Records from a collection
━━━━━━━━━━━━━━━━━━━━━━━━━━━━━━

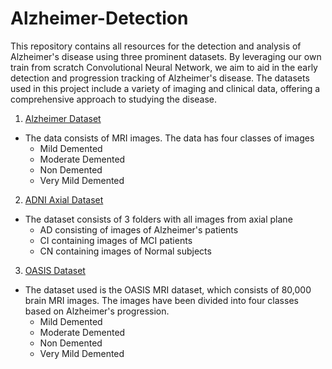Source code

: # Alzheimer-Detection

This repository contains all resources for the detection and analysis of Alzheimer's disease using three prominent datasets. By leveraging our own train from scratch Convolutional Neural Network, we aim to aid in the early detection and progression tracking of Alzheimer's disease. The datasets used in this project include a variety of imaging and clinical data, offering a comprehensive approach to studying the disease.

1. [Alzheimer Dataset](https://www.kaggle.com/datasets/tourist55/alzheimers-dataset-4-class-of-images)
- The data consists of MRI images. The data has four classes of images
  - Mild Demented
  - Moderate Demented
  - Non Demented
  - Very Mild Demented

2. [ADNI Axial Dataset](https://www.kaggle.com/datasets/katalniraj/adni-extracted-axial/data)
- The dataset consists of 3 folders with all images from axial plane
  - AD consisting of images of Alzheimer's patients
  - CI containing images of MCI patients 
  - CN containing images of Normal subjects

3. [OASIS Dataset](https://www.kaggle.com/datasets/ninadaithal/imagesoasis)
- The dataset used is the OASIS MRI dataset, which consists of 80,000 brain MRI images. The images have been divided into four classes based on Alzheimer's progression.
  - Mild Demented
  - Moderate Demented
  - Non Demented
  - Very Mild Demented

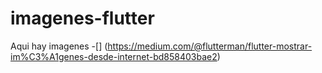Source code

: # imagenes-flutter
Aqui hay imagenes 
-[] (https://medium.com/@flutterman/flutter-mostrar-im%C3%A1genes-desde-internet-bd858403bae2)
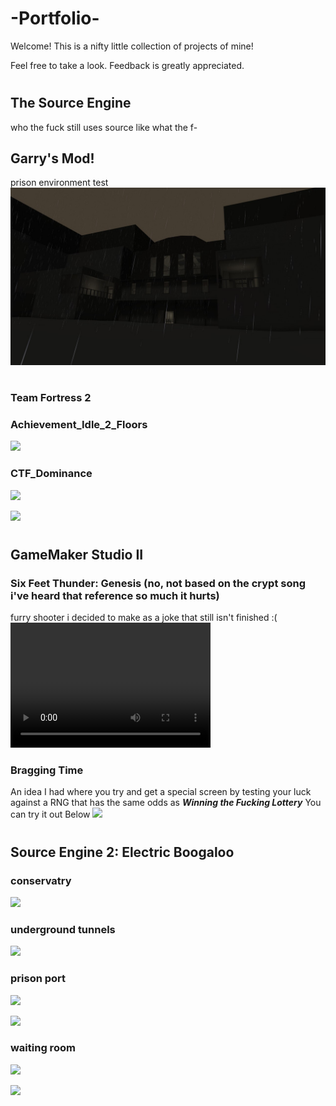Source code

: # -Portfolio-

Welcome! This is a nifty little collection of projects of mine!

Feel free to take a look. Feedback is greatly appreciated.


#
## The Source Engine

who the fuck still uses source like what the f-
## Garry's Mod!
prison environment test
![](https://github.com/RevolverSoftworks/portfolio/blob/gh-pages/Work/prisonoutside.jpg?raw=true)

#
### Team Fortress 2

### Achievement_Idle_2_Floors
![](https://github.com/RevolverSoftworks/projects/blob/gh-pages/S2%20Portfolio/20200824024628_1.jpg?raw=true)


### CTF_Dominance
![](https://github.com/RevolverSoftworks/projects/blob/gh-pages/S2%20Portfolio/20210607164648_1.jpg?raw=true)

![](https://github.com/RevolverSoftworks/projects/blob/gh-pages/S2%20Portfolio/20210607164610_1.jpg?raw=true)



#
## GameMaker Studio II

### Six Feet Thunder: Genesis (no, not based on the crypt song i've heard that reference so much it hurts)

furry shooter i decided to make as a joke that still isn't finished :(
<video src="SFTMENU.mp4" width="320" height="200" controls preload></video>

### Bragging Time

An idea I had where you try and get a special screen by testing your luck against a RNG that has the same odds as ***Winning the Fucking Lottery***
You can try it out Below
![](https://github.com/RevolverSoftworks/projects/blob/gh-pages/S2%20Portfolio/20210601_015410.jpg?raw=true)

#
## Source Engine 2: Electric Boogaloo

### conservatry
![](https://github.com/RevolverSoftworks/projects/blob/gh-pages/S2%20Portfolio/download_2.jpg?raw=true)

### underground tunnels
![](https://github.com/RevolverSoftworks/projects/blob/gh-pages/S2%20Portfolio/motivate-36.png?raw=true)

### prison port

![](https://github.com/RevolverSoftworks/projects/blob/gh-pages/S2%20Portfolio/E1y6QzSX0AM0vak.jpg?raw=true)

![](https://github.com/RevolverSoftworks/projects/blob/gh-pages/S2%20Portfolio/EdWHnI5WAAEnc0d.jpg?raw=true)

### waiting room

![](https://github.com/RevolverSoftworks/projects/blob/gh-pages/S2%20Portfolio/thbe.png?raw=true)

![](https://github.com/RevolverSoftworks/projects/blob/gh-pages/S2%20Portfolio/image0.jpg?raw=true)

━━━━━━━━━━━━━━━━━━━━━━━━━━━━━━

EXERCISE GOAL | Filter the entries above down to the lines that hold the word "based", and copy those lines.

EXERCISE OUTPUT |
- The dataset used is the OASIS MRI dataset, which consists of 80,000 brain MRI images. The images have been divided into four classes based on Alzheimer's progression.
### Six Feet Thunder: Genesis (no, not based on the crypt song i've heard that reference so much it hurts)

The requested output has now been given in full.